コートを着たままののだめの背を優しくなでて、おちつかせようとした。
そのままゆっくり座ったまま抱き寄せる。

「はうん…。」
「それで…会いにきたんか。」
「ハイ…。」
「お情けを頂戴しにって、ナンだそれ。」
「は…はぐれ雲…。」
「しらねー…。」
「ええと…エッチしてって意味ですヨ。
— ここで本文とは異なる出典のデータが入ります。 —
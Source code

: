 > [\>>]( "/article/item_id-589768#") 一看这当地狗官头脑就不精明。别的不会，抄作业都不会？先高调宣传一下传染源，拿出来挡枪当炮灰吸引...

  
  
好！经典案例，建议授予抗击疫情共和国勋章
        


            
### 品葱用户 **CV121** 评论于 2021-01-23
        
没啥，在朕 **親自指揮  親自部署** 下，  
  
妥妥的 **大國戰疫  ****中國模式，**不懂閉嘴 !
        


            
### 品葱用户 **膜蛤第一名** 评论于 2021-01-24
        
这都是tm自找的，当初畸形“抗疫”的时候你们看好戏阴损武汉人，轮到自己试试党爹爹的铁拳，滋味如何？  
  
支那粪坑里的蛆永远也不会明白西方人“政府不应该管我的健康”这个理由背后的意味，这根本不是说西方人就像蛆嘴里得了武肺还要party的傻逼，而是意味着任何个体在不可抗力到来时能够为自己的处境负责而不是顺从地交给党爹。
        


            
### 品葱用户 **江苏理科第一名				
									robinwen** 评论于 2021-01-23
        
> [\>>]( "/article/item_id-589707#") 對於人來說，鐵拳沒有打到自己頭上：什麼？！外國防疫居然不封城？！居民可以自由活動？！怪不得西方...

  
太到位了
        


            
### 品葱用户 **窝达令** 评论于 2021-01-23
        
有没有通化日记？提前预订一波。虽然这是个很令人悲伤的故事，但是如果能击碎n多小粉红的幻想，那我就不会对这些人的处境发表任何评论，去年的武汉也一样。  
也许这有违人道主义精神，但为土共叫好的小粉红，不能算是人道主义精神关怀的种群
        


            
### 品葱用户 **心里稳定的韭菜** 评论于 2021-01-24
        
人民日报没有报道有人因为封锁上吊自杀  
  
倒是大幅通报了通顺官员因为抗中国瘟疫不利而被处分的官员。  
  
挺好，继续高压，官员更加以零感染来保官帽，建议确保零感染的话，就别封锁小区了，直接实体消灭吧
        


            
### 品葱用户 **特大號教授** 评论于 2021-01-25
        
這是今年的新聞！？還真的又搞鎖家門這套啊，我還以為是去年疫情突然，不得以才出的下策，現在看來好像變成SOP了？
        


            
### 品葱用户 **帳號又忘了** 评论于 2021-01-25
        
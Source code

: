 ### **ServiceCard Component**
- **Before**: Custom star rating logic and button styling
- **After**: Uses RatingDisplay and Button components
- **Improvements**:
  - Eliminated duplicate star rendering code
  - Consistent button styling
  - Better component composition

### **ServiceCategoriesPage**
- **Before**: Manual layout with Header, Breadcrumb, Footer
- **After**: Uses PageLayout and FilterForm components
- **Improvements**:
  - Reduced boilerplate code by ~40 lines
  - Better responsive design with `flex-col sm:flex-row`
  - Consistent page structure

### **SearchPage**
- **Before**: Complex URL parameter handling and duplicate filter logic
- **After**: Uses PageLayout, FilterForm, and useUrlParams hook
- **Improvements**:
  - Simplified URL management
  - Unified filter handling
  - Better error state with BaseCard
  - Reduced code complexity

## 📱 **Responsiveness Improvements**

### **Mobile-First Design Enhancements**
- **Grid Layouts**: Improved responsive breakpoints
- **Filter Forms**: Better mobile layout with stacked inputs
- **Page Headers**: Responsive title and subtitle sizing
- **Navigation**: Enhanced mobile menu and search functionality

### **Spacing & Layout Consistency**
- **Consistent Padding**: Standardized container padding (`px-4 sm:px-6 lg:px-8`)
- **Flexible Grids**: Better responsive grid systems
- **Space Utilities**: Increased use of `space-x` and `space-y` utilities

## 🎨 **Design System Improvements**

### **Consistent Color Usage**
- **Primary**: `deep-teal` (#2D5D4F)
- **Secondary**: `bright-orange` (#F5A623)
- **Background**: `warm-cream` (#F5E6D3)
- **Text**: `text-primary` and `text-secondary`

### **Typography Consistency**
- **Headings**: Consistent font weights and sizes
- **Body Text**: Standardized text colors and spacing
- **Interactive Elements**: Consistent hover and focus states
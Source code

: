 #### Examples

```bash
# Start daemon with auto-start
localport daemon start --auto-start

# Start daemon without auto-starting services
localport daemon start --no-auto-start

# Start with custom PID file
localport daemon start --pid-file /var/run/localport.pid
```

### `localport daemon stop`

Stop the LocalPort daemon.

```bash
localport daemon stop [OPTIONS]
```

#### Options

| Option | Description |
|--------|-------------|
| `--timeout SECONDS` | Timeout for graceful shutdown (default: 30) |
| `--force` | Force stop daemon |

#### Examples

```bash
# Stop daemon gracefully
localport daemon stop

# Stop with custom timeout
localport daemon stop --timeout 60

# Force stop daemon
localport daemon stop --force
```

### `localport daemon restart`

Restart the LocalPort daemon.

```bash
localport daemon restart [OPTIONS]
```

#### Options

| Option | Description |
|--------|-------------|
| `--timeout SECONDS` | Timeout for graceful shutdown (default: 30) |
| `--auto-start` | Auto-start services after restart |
」

俺はもうたまらなくなって、のだめの顎を下からすくいあげるように持ち上げると、強引に唇を合わせた。

「んんっ…」

のだめはくぐもった声を喉からもらすと、それっきり俺のリードにあわせ、唇を開き、舌をからみ合わせてくる。

「はう…真一くん…」

くびすじに舌を移動させると、のだめの肩がびくりと痙攣する。
そうなりながらも、のだめは自らコートを脱いで、俺にすがり付き、イスに座ったままの上に跨いで乗ってきた。
こんな積極的な事、これまであったか?
いくらこいつ変態でも、いままでベッドの中では以外とウブで、はじらいまくった末に最後は痴態をみせるのが、いつもかわいいこいつのスタイルなのに。
俺は抱きよせながら、ワンピースの背中のジッパーを下ろし、肩口をおろして腕を抜いてやるのももどかしく、肌着を持ち上げてのだめの豊かな胸にしゃぶりついた。

「アア…んっ…んん…。」

大きく広げたのだめの足に自分の足もひっかけてさらに限界まで広げさせる。そうして、前と後ろから両手で指をすべりこませ、その花芯を弄んだ。

「あっ、真一くんッ…あの…あんん…」
「なんだ。」
「あっ…やああ、まって、アアアアっ」
「なんだよ。」

のだめの身体を持ち上げて、テーブルに寝かした。
頭に当たりそうになった灰皿と調味料瓶を指先で押しやる。
手早く自分のベルトをはずし、おろしにかかると

「ま、…まッテ、まってくだサイっ…ああん。」

哀願してるのか、あえいでるのか分からないが、のだめが俺の服をひっぱって大声をだしたので、俺は動きをとめた。

「…何…さっきから…。」
「あの…真一くん…アレ…持ってますか?」
「アレ?」

ああ、そうか、財布か、ベッドの所までいかないと無いな。取りにいってこなきゃ。

「のだめ、持ってマス!!」
「は?」

目が点になっている俺をよそ目に、半裸ののだめがテーブルから置きあがると、イスにひっかかった自分のダウンコートをとり、ポケットをさぐりだした。

「ハイ!!!」

と取り出した手には、例の四角いビニールの包み。

「お…お前…そんなに…シタかったのか…。」

すこしばかり引きながら、おれはそれを受け取った。

「……。」

再び真っ赤になって、下を向くのだめは、急に初々しい恥じらいをみせて、足を閉じ、こぼれそうな胸を両手で隠しながらゆっくりテーブルに横たわった。
そのかわいらしさに、俺はふたたび興奮を覚えると、装着をすませ、のだめの片足をあげて覆い被さった。

「しんいちくん…。」
「なんだ…。」
「ツケテくれましタ?」
「ついてるよ。(ナンなんだ…)」
「よかった。あの、のだめ、危険日だったんでス。」

「は?」

その後のスリルといったらなくて、だが俺は、男って一旦はじまると止まらないって本当にそうだなあという事を実証した。
事後の焦燥感は普段以上のものだったが…。